Hadoop in the Cloud edit  

So this week has been a bit of a scattergun - one technology (Cloudera Altus), three vendors (Amazon Web Services, Microsoft Azure and Google Cloud Platform - and yes, I know they’re not technically vendors) and one (refreshed) technology category (Hadoop Distributions) - with the overriding theme of thinking about Hadoop in the cloud.

Every Hadoop distribution that you can install on your own physical hardware can also be installed on virtual infrastructure in a cloud in exactly the same way, however this is a spectacular way to avoid the benefits a cloud brings, and unless you’re going to be using your cluster all the time, probably an expensive way to do it given you’ll pay for your infrastructure by the hour.

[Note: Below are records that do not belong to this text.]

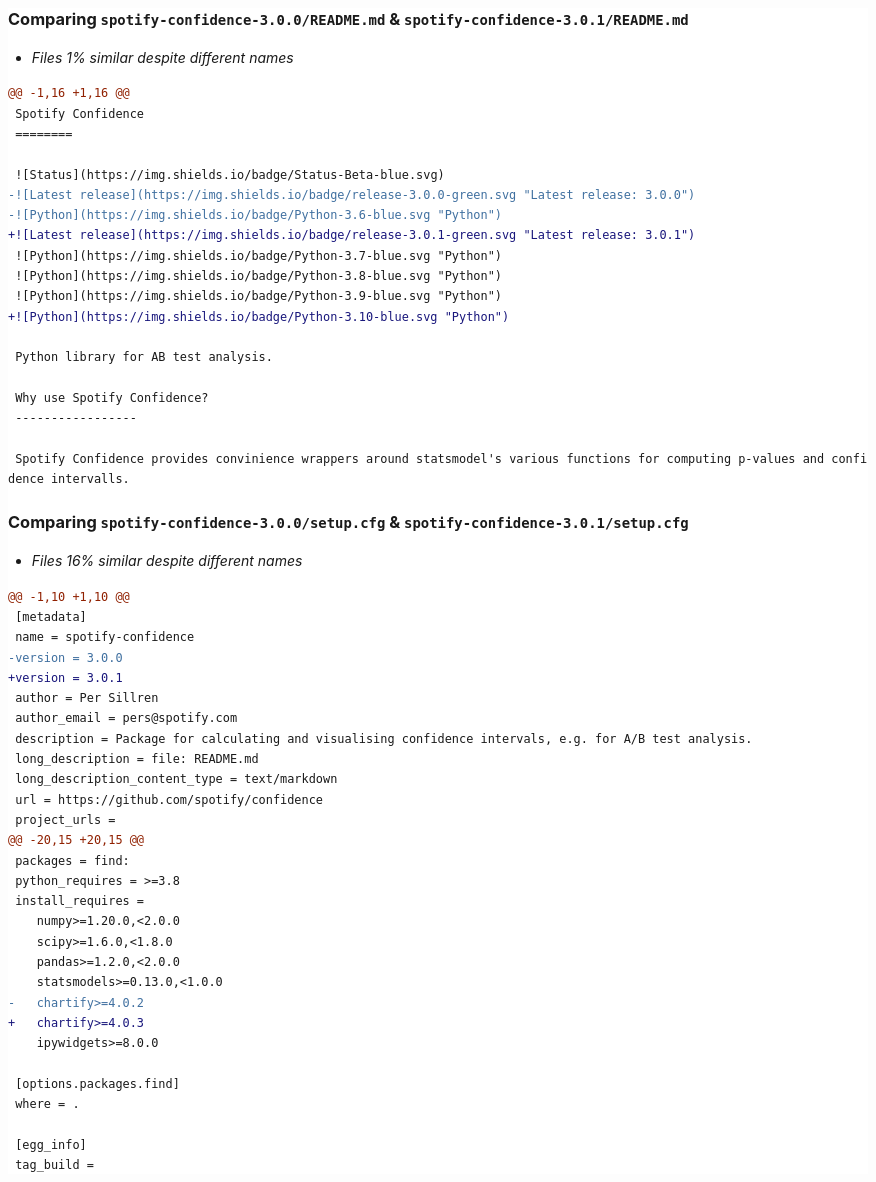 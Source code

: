 ### Comparing `spotify-confidence-3.0.0/README.md` & `spotify-confidence-3.0.1/README.md`

 * *Files 1% similar despite different names*

```diff
@@ -1,16 +1,16 @@
 Spotify Confidence
 ========
 
 ![Status](https://img.shields.io/badge/Status-Beta-blue.svg)
-![Latest release](https://img.shields.io/badge/release-3.0.0-green.svg "Latest release: 3.0.0")
-![Python](https://img.shields.io/badge/Python-3.6-blue.svg "Python")
+![Latest release](https://img.shields.io/badge/release-3.0.1-green.svg "Latest release: 3.0.1")
 ![Python](https://img.shields.io/badge/Python-3.7-blue.svg "Python")
 ![Python](https://img.shields.io/badge/Python-3.8-blue.svg "Python")
 ![Python](https://img.shields.io/badge/Python-3.9-blue.svg "Python")
+![Python](https://img.shields.io/badge/Python-3.10-blue.svg "Python")
 
 Python library for AB test analysis.
 
 Why use Spotify Confidence?
 -----------------
 
 Spotify Confidence provides convinience wrappers around statsmodel's various functions for computing p-values and confidence intervalls.
```

### Comparing `spotify-confidence-3.0.0/setup.cfg` & `spotify-confidence-3.0.1/setup.cfg`

 * *Files 16% similar despite different names*

```diff
@@ -1,10 +1,10 @@
 [metadata]
 name = spotify-confidence
-version = 3.0.0
+version = 3.0.1
 author = Per Sillren
 author_email = pers@spotify.com
 description = Package for calculating and visualising confidence intervals, e.g. for A/B test analysis.
 long_description = file: README.md
 long_description_content_type = text/markdown
 url = https://github.com/spotify/confidence
 project_urls = 
@@ -20,15 +20,15 @@
 packages = find:
 python_requires = >=3.8
 install_requires = 
 	numpy>=1.20.0,<2.0.0
 	scipy>=1.6.0,<1.8.0
 	pandas>=1.2.0,<2.0.0
 	statsmodels>=0.13.0,<1.0.0
-	chartify>=4.0.2
+	chartify>=4.0.3
 	ipywidgets>=8.0.0
 
 [options.packages.find]
 where = .
 
 [egg_info]
 tag_build =
```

So what every Hadoop vendor has done (with technologies like Cloudera Director and Cloudbreak), and what all the cloud providers now offer, is a way to automatically provision the infrastructure you need as part of deploying your Hadoop cluster, allowing you to spin up entire Hadoop clusters in minutes, and enabling the use of transient clusters which only exist for the period of time required to run a specific job or workload (although you’ll obviously need to persist your output into a persistent store). And we’ve now moved to Hadoop as a service, and we don’t care about the infrastructure anymore.

What Cloudera have done with Cloudera Altus, and what Amazon did with Elastic Map Reduce a long time ago, is to elevate the stack one level higher to the Hadoop job - you can submit an Hadoop job (Hive, Spark, MapReduce) to Altus, and it will provision some infrastructure, create a cluster, run the job and then tear everything down. And we’ve now moved to Hadoop jobs as a service, and we don’t care about the clusters anymore.

If you’re working in the cloud this feels like the natural evolution of the cloud story, and to be blunt, even if you’re working on premises, having an on premises cloud that allows you to do this seems like an natural evolution (and in which case OpenStack Sahara might well be worth a look). And this feels like an area of differentiation between the various Hadoop cloud offerings at the moment - a lot of them allow you to programmatically run jobs via their API, but few allow the execution of jobs to automatically provision and tear down clusters, although you can obviously orchestrate this yourself.